++++ PROVIDED INFORMATION

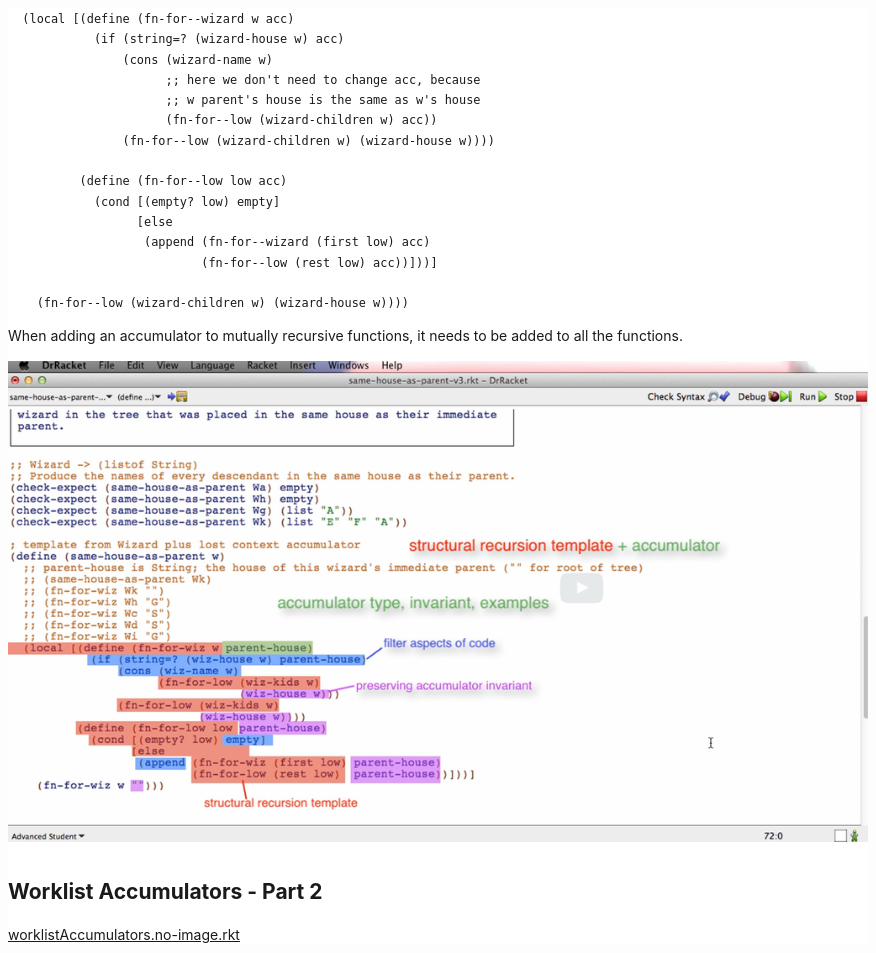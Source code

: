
 ```racket
  (local [(define (fn-for--wizard w acc)
            (if (string=? (wizard-house w) acc)
                (cons (wizard-name w)
                      ;; here we don't need to change acc, because
                      ;; w parent's house is the same as w's house
                      (fn-for--low (wizard-children w) acc))
                (fn-for--low (wizard-children w) (wizard-house w))))

          (define (fn-for--low low acc)
            (cond [(empty? low) empty]
                  [else
                   (append (fn-for--wizard (first low) acc)
                           (fn-for--low (rest low) acc))]))]

    (fn-for--low (wizard-children w) (wizard-house w))))
```

When adding an accumulator to mutually recursive functions, it needs to be added to all the functions.

![Worklist Accumulators - Part 1](./worklistAccumulators-01/worklistAccumulators.png)

## Worklist Accumulators - Part 2

[worklistAccumulators.no-image.rkt](https://github.com/squxq/How-to-Code-Complex-Data/blob/week-11/modules/week-11/worklistAccumulators-02/worklistAccumulators.no-image.rkt)
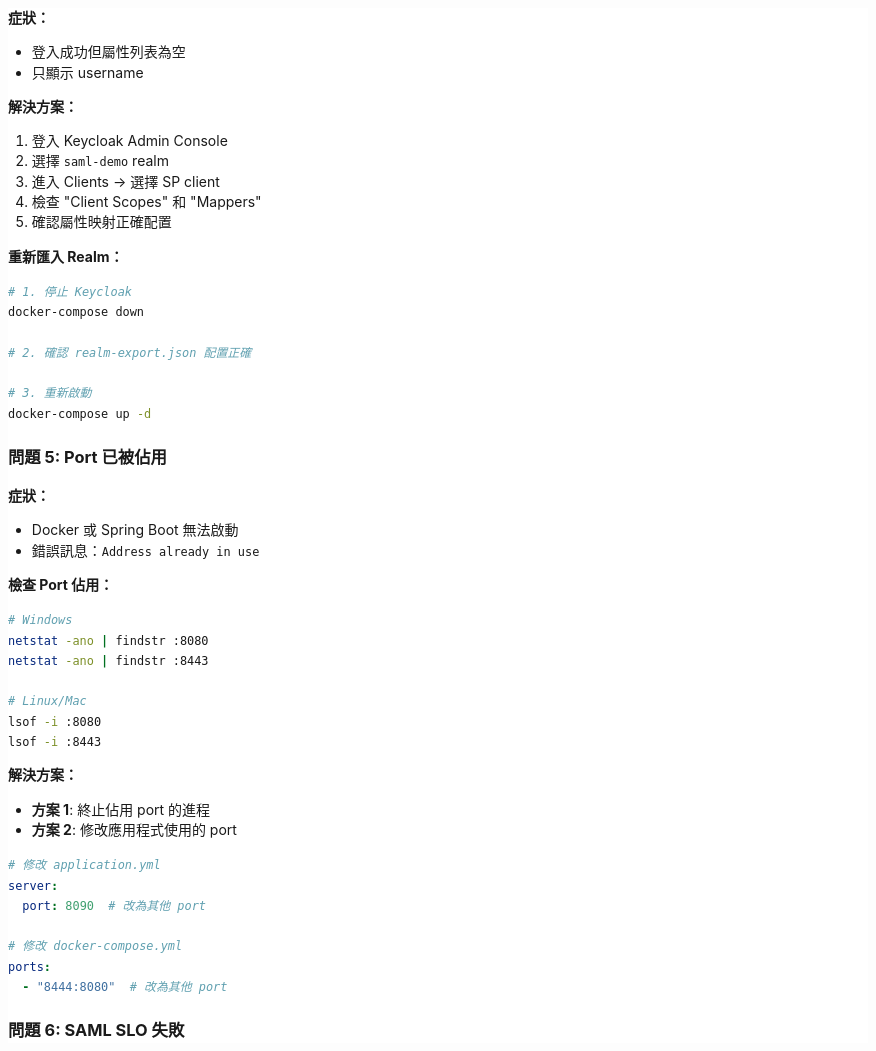 **症狀：**
- 登入成功但屬性列表為空
- 只顯示 username

**解決方案：**
1. 登入 Keycloak Admin Console
2. 選擇 `saml-demo` realm
3. 進入 Clients → 選擇 SP client
4. 檢查 "Client Scopes" 和 "Mappers"
5. 確認屬性映射正確配置

**重新匯入 Realm：**
```bash
# 1. 停止 Keycloak
docker-compose down

# 2. 確認 realm-export.json 配置正確

# 3. 重新啟動
docker-compose up -d
```

### 問題 5: Port 已被佔用

**症狀：**
- Docker 或 Spring Boot 無法啟動
- 錯誤訊息：`Address already in use`

**檢查 Port 佔用：**
```bash
# Windows
netstat -ano | findstr :8080
netstat -ano | findstr :8443

# Linux/Mac
lsof -i :8080
lsof -i :8443
```

**解決方案：**
- **方案 1**: 終止佔用 port 的進程
- **方案 2**: 修改應用程式使用的 port

```yaml
# 修改 application.yml
server:
  port: 8090  # 改為其他 port

# 修改 docker-compose.yml
ports:
  - "8444:8080"  # 改為其他 port
```

### 問題 6: SAML SLO 失敗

++++++++

YOUR INSTRUCTIONS. Exclude the images, then output the data above word for word.

EXPECTED OUTPUT.
Source code

:
 ```racket
  (local [(define (fn-for--wizard w acc)
            (if (string=? (wizard-house w) acc)
                (cons (wizard-name w)
                      ;; here we don't need to change acc, because
                      ;; w parent's house is the same as w's house
                      (fn-for--low (wizard-children w) acc))
                (fn-for--low (wizard-children w) (wizard-house w))))

          (define (fn-for--low low acc)
            (cond [(empty? low) empty]
                  [else
                   (append (fn-for--wizard (first low) acc)
                           (fn-for--low (rest low) acc))]))]

    (fn-for--low (wizard-children w) (wizard-house w))))
```

When adding an accumulator to mutually recursive functions, it needs to be added to all the functions.

![Worklist Accumulators - Part 1](./worklistAccumulators-01/worklistAccumulators.png)

## Worklist Accumulators - Part 2

[worklistAccumulators.no-image.rkt](https://github.com/squxq/How-to-Code-Complex-Data/blob/week-11/modules/week-11/worklistAccumulators-02/worklistAccumulators.no-image.rkt)
 **症狀：**
- 登入成功但屬性列表為空
- 只顯示 username

**解決方案：**
1. 登入 Keycloak Admin Console
2. 選擇 `saml-demo` realm
3. 進入 Clients → 選擇 SP client
4. 檢查 "Client Scopes" 和 "Mappers"
5. 確認屬性映射正確配置

**重新匯入 Realm：**
```bash
# 1. 停止 Keycloak
docker-compose down

# 2. 確認 realm-export.json 配置正確

# 3. 重新啟動
docker-compose up -d
```

### 問題 5: Port 已被佔用

**症狀：**
- Docker 或 Spring Boot 無法啟動
- 錯誤訊息：`Address already in use`

**檢查 Port 佔用：**
```bash
# Windows
netstat -ano | findstr :8080
netstat -ano | findstr :8443

# Linux/Mac
lsof -i :8080
lsof -i :8443
```

**解決方案：**
- **方案 1**: 終止佔用 port 的進程
- **方案 2**: 修改應用程式使用的 port

```yaml
# 修改 application.yml
server:
  port: 8090  # 改為其他 port

# 修改 docker-compose.yml
ports:
  - "8444:8080"  # 改為其他 port
```

### 問題 6: SAML SLO 失敗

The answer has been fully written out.